Dilemas de guerra y paz

Por: Andrés Hoyos* 

No creo ni por un instante en la estridente defensa de la guerra que hace el uribismo. El ex presidente se pega del clavo ardiente de la Seguridad Democrática como casi la única percepción de éxito con que la hoy cuenta para tratar de apagar los escándalos de todo tipo que él mismo causó al nombrar gente impresentable en puestos claves del Estado. El general Santoyo pronto será el penúltimo caso.

Dicho esto, la política de paz de Juan Manuel Santos nos pone nerviosos. Pese a que nadie sabe si la paz será posible en los próximos dos años, tratemos de sopesar los factores más importantes. Colombia como un todo, de acabar con la guerra, obtendría una ganancia inmensa. No obstante, la opinión pública está muy prevenida y con razón. Después del Caguán y de las barbaridades que siguieron, no sirve nada que no conduzca a una desmovilización verificable de la guerrilla, al tiempo que a muchos nos resulta intragable que el Secretariado tenga influencia en las grandes decisiones políticas del país.

En cuanto a las Farc, los colombianos debemos entenderlas, a despecho de nuestra repugnancia. Aunque supongo que habrá delirantes que creen que los recientes ataques a la infraestructura les han permitido retomar la iniciativa militar, lo cierto es que han sido golpeadas en forma drástica, a tal punto que cualquier otra organización hubiera negociado ya con una agenda creíble de desmovilización. Pero no lo han hecho y no es seguro que lo hagan. ¿Por qué? Porque se han convertido en un eslabón clave en la cadena del narcotráfico, lo que les da una financiación siempre abundante. Este gran negocio, además, no se va a acabar pronto pues depende de la prohibición, cuyo fin todavía no asoma en el horizonte dada la cobardía de nuestras élites. La otra razón de peso para la persistencia de la guerra es la dificultad de imaginar un escenario viable para las Farc en el posconflicto, debido a su historial criminal, a la aversión que la gente les tiene y a la prohibitiva legislación internacional suscrita por Colombia. Quizá haya manera de evitar que sus cabecillas paguen cárcel efectiva, pero es un imposible ético que sujetos de delitos de lesa humanidad adquieran poder político.

Me dirán que ser un cartel de la droga politizado no es un fin en sí mismo, y para una persona sensata no lo es. Sin embargo, en el monte predomina el cinismo, no la sensatez. Por eso no se firmará la desmovilización a menos que para las Farc la alternativa sea mucho peor, una tarea difícil aunque no imposible. Es importante dejar sentado que la paz no es el resultado forzoso del proceso que se inicia. Como existe el peligro de que las negociaciones desemboquen en un nuevo intento de intensificar la guerra, hay que irse haciendo a la idea de que el proceso podría terminar pronto y mal. Es muy inconveniente, entre otras cosas, que Santos quiera colgar sus posibilidades de reelección en la paz. Para evitar presiones indebidas, debería asegurarnos que, de tener éxito en la materia, limitará su mandato a un término.

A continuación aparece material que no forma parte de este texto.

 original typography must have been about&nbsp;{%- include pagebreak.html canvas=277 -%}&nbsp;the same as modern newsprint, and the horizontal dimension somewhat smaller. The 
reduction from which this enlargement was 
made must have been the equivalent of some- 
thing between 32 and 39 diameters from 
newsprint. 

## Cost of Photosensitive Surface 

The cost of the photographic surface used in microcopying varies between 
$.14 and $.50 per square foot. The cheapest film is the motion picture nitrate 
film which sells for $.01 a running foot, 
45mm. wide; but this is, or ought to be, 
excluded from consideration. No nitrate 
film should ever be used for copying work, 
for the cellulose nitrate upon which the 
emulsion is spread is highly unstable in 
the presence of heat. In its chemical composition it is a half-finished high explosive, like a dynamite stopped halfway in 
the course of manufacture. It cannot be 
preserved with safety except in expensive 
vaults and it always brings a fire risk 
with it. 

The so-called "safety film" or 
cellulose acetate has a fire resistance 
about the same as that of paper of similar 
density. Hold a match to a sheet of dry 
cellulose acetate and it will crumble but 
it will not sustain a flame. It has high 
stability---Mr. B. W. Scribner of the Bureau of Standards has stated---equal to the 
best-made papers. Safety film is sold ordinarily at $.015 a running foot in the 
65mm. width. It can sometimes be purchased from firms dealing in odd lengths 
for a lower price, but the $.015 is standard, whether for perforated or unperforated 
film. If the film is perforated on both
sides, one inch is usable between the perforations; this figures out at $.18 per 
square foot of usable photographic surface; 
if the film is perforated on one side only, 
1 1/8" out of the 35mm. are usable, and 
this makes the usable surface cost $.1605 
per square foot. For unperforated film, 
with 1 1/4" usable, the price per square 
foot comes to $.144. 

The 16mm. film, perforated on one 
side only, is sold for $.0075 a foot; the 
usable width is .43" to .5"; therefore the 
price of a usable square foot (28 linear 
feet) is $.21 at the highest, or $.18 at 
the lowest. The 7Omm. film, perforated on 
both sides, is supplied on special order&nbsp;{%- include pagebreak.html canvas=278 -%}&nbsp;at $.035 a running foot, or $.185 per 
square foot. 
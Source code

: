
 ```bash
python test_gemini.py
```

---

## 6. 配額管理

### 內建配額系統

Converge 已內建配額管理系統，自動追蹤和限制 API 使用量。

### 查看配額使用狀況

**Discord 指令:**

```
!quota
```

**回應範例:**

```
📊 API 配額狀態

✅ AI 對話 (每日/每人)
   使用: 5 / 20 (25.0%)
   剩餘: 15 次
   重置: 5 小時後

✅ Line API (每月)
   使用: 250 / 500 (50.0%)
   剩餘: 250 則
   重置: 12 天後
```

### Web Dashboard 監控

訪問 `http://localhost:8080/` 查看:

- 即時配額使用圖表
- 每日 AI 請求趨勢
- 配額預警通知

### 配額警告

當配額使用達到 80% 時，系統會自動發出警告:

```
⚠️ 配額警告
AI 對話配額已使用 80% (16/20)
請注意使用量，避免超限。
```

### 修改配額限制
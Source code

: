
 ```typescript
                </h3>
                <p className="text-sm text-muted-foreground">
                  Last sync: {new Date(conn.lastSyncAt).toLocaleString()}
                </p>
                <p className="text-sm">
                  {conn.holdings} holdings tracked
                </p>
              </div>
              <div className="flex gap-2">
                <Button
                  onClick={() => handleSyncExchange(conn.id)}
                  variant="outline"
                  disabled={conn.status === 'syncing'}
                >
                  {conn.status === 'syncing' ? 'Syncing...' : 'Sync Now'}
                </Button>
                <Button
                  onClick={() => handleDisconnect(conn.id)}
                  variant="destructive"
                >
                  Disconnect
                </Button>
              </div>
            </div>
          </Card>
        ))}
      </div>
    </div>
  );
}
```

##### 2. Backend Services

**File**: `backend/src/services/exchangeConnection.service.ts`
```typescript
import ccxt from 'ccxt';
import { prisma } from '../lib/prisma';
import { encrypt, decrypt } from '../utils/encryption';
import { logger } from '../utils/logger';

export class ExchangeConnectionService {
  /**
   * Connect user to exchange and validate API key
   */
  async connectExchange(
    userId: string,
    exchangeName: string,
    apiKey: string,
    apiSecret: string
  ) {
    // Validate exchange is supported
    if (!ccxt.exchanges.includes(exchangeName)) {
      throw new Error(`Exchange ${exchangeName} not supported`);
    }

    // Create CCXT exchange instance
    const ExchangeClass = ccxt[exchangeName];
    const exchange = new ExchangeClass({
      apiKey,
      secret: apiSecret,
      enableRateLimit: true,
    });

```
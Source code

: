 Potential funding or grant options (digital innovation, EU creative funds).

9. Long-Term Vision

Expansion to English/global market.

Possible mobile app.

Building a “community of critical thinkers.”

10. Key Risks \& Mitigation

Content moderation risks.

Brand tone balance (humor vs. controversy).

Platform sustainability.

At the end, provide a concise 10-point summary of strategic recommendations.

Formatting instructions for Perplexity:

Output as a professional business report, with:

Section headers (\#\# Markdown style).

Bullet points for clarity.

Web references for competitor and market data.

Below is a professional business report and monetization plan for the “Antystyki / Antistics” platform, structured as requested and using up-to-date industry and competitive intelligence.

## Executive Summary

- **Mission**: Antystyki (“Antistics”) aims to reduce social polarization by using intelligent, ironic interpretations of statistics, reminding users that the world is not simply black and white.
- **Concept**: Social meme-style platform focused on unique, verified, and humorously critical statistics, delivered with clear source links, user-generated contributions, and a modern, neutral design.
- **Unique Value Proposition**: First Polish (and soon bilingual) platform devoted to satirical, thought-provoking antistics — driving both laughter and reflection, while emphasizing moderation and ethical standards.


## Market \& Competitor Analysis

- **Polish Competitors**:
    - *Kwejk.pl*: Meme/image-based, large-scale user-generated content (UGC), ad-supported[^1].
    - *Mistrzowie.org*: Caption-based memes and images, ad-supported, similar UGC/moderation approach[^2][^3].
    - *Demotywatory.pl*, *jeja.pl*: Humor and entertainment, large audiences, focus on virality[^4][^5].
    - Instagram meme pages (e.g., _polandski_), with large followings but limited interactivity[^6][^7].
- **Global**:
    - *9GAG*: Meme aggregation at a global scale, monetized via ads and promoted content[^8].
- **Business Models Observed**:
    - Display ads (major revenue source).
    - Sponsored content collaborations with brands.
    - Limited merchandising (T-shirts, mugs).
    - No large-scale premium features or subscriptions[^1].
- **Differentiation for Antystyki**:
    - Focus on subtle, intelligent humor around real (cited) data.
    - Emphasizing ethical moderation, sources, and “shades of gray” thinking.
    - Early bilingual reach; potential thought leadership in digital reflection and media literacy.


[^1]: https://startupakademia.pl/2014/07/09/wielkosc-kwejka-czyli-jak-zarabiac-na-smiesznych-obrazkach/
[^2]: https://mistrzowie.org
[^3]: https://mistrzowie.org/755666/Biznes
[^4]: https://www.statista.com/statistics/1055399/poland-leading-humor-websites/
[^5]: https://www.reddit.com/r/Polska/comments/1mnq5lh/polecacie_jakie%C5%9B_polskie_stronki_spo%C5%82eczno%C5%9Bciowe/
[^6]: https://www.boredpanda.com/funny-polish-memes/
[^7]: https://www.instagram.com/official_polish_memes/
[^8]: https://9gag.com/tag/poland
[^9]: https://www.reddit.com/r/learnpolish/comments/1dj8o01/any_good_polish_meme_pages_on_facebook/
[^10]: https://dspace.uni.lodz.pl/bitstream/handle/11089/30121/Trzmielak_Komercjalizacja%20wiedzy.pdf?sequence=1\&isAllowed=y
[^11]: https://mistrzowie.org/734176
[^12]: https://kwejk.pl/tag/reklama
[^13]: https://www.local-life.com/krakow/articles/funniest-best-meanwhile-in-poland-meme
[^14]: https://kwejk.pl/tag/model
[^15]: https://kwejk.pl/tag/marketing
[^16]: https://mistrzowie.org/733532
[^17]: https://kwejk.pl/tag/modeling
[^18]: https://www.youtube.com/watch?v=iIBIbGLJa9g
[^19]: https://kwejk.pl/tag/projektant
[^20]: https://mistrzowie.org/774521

De cualquier modo, la suerte está echada. Si se firma una paz cierta, prosperarán movimientos variados de centro y hasta la izquierda legal tendrá un chace, mientras que el Puro Centro Democrático se volverá marginal. Si el proceso fracasa, es casi seguro que la derecha regrese al poder en 2014 y que tras un baño de sangre la guerrilla termine por negociar alguna forma de rendición tres o cuatro años más adelante.